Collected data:
—————

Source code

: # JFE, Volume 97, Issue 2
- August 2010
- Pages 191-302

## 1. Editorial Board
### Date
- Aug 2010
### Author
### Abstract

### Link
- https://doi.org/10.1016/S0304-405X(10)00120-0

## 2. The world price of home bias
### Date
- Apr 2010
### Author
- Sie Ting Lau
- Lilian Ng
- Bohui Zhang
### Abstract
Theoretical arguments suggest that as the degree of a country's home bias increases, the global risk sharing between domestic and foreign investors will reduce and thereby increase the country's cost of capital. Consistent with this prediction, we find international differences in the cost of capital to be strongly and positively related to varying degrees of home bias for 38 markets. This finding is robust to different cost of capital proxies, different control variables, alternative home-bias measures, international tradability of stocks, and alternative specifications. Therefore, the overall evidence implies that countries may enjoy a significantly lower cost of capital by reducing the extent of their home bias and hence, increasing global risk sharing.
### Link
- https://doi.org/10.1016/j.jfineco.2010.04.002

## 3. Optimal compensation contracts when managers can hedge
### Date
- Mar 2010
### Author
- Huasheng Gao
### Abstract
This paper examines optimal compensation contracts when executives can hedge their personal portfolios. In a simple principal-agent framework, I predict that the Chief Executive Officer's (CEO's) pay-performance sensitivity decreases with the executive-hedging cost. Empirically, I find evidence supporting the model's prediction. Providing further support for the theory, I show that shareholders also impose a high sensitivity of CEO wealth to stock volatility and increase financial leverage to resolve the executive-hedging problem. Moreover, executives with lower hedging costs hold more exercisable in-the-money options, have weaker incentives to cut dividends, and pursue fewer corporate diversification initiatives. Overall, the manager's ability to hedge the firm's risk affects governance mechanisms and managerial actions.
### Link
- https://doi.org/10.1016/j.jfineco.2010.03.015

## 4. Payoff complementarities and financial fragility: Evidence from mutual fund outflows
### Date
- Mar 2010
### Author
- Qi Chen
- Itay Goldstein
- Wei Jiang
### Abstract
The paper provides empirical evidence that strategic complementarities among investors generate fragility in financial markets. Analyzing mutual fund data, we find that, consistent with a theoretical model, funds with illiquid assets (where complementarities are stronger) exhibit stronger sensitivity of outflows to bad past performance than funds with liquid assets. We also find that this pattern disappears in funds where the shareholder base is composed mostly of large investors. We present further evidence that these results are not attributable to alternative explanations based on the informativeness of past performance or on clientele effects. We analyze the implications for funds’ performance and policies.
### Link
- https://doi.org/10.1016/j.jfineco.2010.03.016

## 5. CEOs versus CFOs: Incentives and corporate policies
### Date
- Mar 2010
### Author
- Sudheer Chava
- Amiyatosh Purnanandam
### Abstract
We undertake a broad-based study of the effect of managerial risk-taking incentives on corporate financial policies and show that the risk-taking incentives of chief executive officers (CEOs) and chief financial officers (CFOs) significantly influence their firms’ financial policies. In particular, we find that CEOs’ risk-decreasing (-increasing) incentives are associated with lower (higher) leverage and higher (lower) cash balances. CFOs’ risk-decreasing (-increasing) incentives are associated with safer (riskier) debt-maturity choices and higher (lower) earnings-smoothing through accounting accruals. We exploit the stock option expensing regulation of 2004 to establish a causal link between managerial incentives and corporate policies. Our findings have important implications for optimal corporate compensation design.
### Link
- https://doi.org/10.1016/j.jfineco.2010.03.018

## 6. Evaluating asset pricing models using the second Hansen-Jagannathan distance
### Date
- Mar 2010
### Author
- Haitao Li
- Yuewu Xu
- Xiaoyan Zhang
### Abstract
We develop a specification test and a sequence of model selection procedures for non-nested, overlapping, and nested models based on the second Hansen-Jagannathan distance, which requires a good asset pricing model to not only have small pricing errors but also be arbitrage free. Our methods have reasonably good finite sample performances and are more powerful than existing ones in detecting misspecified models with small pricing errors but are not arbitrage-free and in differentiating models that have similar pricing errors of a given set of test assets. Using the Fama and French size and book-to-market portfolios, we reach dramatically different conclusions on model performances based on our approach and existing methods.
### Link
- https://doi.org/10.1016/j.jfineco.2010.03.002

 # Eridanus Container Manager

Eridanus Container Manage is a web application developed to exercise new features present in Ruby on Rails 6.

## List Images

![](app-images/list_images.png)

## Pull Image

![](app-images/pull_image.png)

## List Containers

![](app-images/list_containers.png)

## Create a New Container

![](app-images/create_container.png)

—————

Your goal: For this exercise, return every line from the data that holds the string "distance".

Problem solution:
## 6. Evaluating asset pricing models using the second Hansen-Jagannathan distance
We develop a specification test and a sequence of model selection procedures for non-nested, overlapping, and nested models based on the second Hansen-Jagannathan distance, which requires a good asset pricing model to not only have small pricing errors but also be arbitrage free. Our methods have reasonably good finite sample performances and are more powerful than existing ones in detecting misspecified models with small pricing errors but are not arbitrage-free and in differentiating models that have similar pricing errors of a given set of test assets. Using the Fama and French size and book-to-market portfolios, we reach dramatically different conclusions on model performances based on our approach and existing methods.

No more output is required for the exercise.